Jeśli zwierzęta, to także polowania. Trudno sobie wyobrazić życie będącego rycerzem możnowładcy bez wypraw na dziką zwierzynę. W grze są łuki, oszczepy, sztuczna inteligencja, która może robić za nagonkę. W zasadzie wystarczy dodać same dzikie zwierzęta.
Ale nie zatrzymujmy się na prostackim mordowaniu dla rozrywki. Polowanie powinno ratować naszą początkującą drużynę od głodu i biedy. Mięso można zjeść, a skóry sprzedać. Ba, można się nawet uczyć coraz lepiej je wyprawiać, sprzedawać drożej albo samodzielnie wykonywać z nich elementy ekwipunku.

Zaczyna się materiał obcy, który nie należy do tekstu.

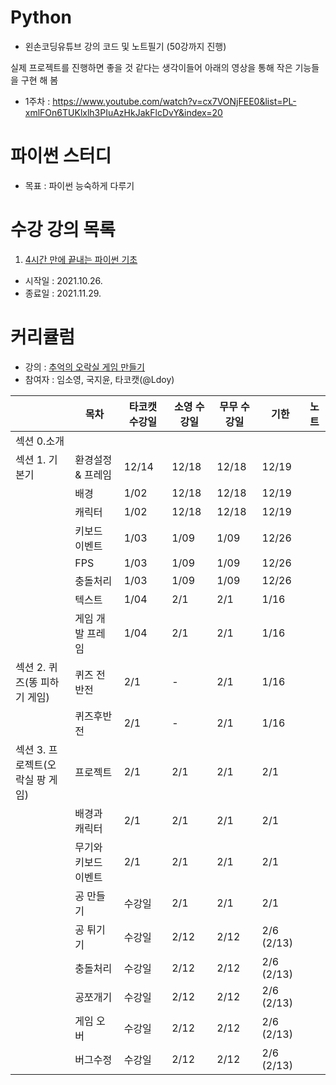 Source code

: # Python
- 왼손코딩유튜브 강의 코드 및 노트필기 (50강까지 진행)

실제 프로젝트를 진행하면 좋을 것 같다는 생각이들어 아래의 영상을 통해 작은 기능들을 구현 해 봄 
- 1주차 : https://www.youtube.com/watch?v=cx7VONjFEE0&list=PL-xmlFOn6TUKlxlh3PIuAzHkJakFlcDvY&index=20

# 파이썬 스터디
- 목표 : 파이썬 능숙하게 다루기 

# 수강 강의 목록
1. [4시간 만에 끝내는 파이썬 기초](https://www.youtube.com/c/김왼손의왼손코딩/playlists)
- 시작일 : 2021.10.26.
- 종료일 : 2021.11.29.

# 커리큘럼
- 강의 : [추억의 오락실 게임 만들기](https://www.inflearn.com/course/나도코딩-파이썬-활용편-1#curriculum)
- 참여자 : 임소영, 국지윤, 타코캣(@Ldoy)

|  | 목차 |  타코캣 수강일 | 소영 수강일 | 무무 수강일 | 기한 | 노트 |
| -------- | -------- | -------- | -------- | -------- |-------- |-------- |
| 섹션 0.소개    |      |      | |
| 섹션 1. 기본기 | 환경설정 & 프레임| 12/14 | 12/18 | 12/18 | 12/19 |
| | 배경 |  1/02 | 12/18 | 12/18 | 12/19 |  
| | 캐릭터 | 1/02 | 12/18 | 12/18 | 12/19 | 
|| 키보드 이벤트 | 1/03 | 1/09 | 1/09 | 12/26 |
|| FPS | 1/03 | 1/09 | 1/09 | 12/26 |
|| 충돌처리 | 1/03 | 1/09 | 1/09 | 12/26 |
|| 텍스트 | 1/04 | 2/1 | 2/1 | 1/16 |
|| 게임 개발 프레임 | 1/04 | 2/1 | 2/1 | 1/16 |
| 섹션 2. 퀴즈(똥 피하기 게임) |퀴즈 전반전| 2/1 | - | 2/1 | 1/16 |
||퀴즈후반전| 2/1 | - | 2/1 | 1/16 |
| 섹션 3. 프로젝트(오락실 팡 게임) | 프로젝트 | 2/1 | 2/1 | 2/1 | 2/1 |
|| 배경과 캐릭터 | 2/1 | 2/1 | 2/1 | 2/1 |
|| 무기와 키보드 이벤트 | 2/1 | 2/1 | 2/1 | 2/1 |
|| 공 만들기| 수강일 | 2/1 | 2/1 | 2/1 |
|| 공 튀기기| 수강일 | 2/12 | 2/12 | 2/6 (2/13) |
|| 충돌처리 | 수강일 | 2/12 | 2/12 | 2/6 (2/13) |
|| 공쪼개기 | 수강일 | 2/12 | 2/12 | 2/6 (2/13) |
|| 게임 오버| 수강일 | 2/12 | 2/12 | 2/6 (2/13) |
|| 버그수정 | 수강일 | 2/12 | 2/12 | 2/6 (2/13) |

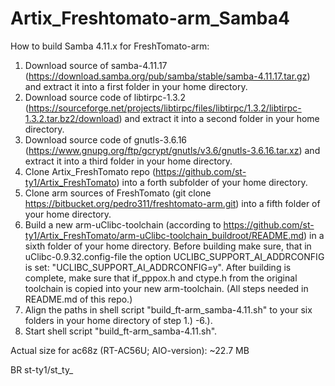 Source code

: # Artix_Freshtomato-arm_Samba4

How to build Samba 4.11.x for FreshTomato-arm:
1. Download source of samba-4.11.17 (https://download.samba.org/pub/samba/stable/samba-4.11.17.tar.gz) and extract it into a first folder in your home directory.
2. Download source code of libtirpc-1.3.2 (https://sourceforge.net/projects/libtirpc/files/libtirpc/1.3.2/libtirpc-1.3.2.tar.bz2/download) and extract it into a second folder in your home directory.
3. Download source code of gnutls-3.6.16 (https://www.gnupg.org/ftp/gcrypt/gnutls/v3.6/gnutls-3.6.16.tar.xz) and extract it into a third folder in your home directory.
4. Clone Artix_FreshTomato repo (https://github.com/st-ty1/Artix_FreshTomato) into a forth subfolder of your home directory.
5. Clone arm sources of FreshTomato (git clone https://bitbucket.org/pedro311/freshtomato-arm.git) into a fifth folder of your home directory.
6. Build a new arm-uClibc-toolchain (according to https://github.com/st-ty1/Artix_FreshTomato/arm-uClibc-toolchain_buildroot/README.md) in a sixth folder of your home directory. Before building make sure, that in uClibc-0.9.32.config-file the option UCLIBC_SUPPORT_AI_ADDRCONFIG is set: "UCLIBC_SUPPORT_AI_ADDRCONFIG=y". After building is complete, make sure that if_pppox.h and ctype.h from the original toolchain is copied into your new arm-toolchain. (All steps needed in README.md of this repo.)
7. Align the paths in shell script "build_ft-arm_samba-4.11.sh" to your six folders in your home directory of step 1.) -6.).
8. Start shell script "build_ft-arm_samba-4.11.sh".
 
Actual size for ac68z (RT-AC56U; AIO-version): ~22.7 MB

BR st-ty1/st_ty_
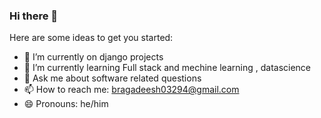 ### Hi there 👋


Here are some ideas to get you started:

- 🔭 I’m currently  on django projects
- 🌱 I’m currently learning Full stack and mechine learning , datascience
- 💬 Ask me about software related questions 
- 📫 How to reach me: bragadeesh03294@gmail.com
- 😄 Pronouns: he/him
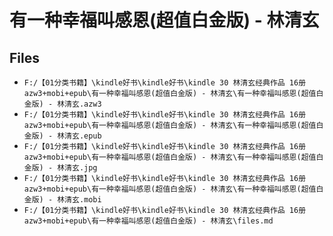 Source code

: # 有一种幸福叫感恩(超值白金版) - 林清玄

## Files

- `F:/【01分类书籍】\kindle好书\kindle好书\kindle 30 林清玄经典作品 16册 azw3+mobi+epub\有一种幸福叫感恩(超值白金版) - 林清玄\有一种幸福叫感恩(超值白金版) - 林清玄.azw3`
- `F:/【01分类书籍】\kindle好书\kindle好书\kindle 30 林清玄经典作品 16册 azw3+mobi+epub\有一种幸福叫感恩(超值白金版) - 林清玄\有一种幸福叫感恩(超值白金版) - 林清玄.epub`
- `F:/【01分类书籍】\kindle好书\kindle好书\kindle 30 林清玄经典作品 16册 azw3+mobi+epub\有一种幸福叫感恩(超值白金版) - 林清玄\有一种幸福叫感恩(超值白金版) - 林清玄.jpg`
- `F:/【01分类书籍】\kindle好书\kindle好书\kindle 30 林清玄经典作品 16册 azw3+mobi+epub\有一种幸福叫感恩(超值白金版) - 林清玄\有一种幸福叫感恩(超值白金版) - 林清玄.mobi`
- `F:/【01分类书籍】\kindle好书\kindle好书\kindle 30 林清玄经典作品 16册 azw3+mobi+epub\有一种幸福叫感恩(超值白金版) - 林清玄\files.md`
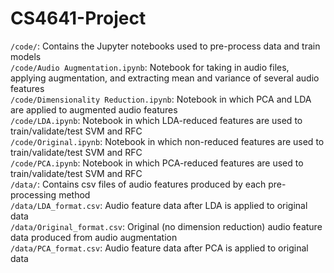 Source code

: # CS4641-Project

`/code/`: Contains the Jupyter notebooks used to pre-process data and train models  
`/code/Audio Augmentation.ipynb`: Notebook for taking in audio files, applying augmentation, and extracting mean and variance of several audio features  
`/code/Dimensionality Reduction.ipynb`: Notebook in which PCA and LDA are applied to augmented audio features  
`/code/LDA.ipynb`: Notebook in which LDA-reduced features are used to train/validate/test SVM and RFC  
`/code/Original.ipynb`: Notebook in which non-reduced features are used to train/validate/test SVM and RFC  
`/code/PCA.ipynb`: Notebook in which PCA-reduced features are used to train/validate/test SVM and RFC  
`/data/`: Contains csv files of audio features produced by each pre-processing method  
`/data/LDA_format.csv`: Audio feature data after LDA is applied to original data  
`/data/Original_format.csv`: Original (no dimension reduction) audio feature data produced from audio augmentation  
`/data/PCA_format.csv`: Audio feature data after PCA is applied to original data   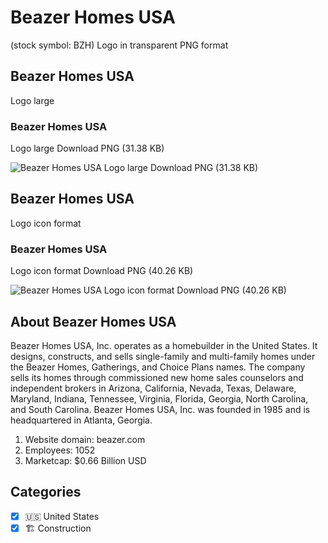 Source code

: # Beazer Homes USA
 (stock symbol: BZH) Logo in transparent PNG format

## Beazer Homes USA
 Logo large

### Beazer Homes USA
 Logo large Download PNG (31.38 KB)

![Beazer Homes USA
 Logo large Download PNG (31.38 KB)](/img/orig/BZH_BIG-ef4b6171.png)

## Beazer Homes USA
 Logo icon format

### Beazer Homes USA
 Logo icon format Download PNG (40.26 KB)

![Beazer Homes USA
 Logo icon format Download PNG (40.26 KB)](/img/orig/BZH-418b1d1d.png)

## About Beazer Homes USA


Beazer Homes USA, Inc. operates as a homebuilder in the United States. It designs, constructs, and sells single-family and multi-family homes under the Beazer Homes, Gatherings, and Choice Plans names. The company sells its homes through commissioned new home sales counselors and independent brokers in Arizona, California, Nevada, Texas, Delaware, Maryland, Indiana, Tennessee, Virginia, Florida, Georgia, North Carolina, and South Carolina. Beazer Homes USA, Inc. was founded in 1985 and is headquartered in Atlanta, Georgia.

1. Website domain: beazer.com
2. Employees: 1052
3. Marketcap: $0.66 Billion USD


## Categories
- [x] 🇺🇸 United States
- [x] 🏗 Construction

A gdy już będziemy mieć własny zamek, sprzymierzonych lordów i tak dalej, polowania mogą stać się narzędziem dyplomacji. Można by zapraszać innych możnowładców do naszego lasu na tura albo na jelenia i podczas wspólnych wypraw poprawiać nasze relacje. Zwłaszcza jeśli na przykład zależy nam na ręce córki któregoś z nich. W końcu okazanie męstwa, walcząc z dzikiem włócznią, zrobi wrażenie na przyszłym teściu.
A jeśli kogoś nie lubimy? No cóż, wypadki na polowaniach zdarzają się od dawna. Jeśli przypadkiem zamiast jelenia trafimy strzałą kogoś, czyje stanowisko na dworze bardzo nas nęci, to... Wiecie, o czym mówię.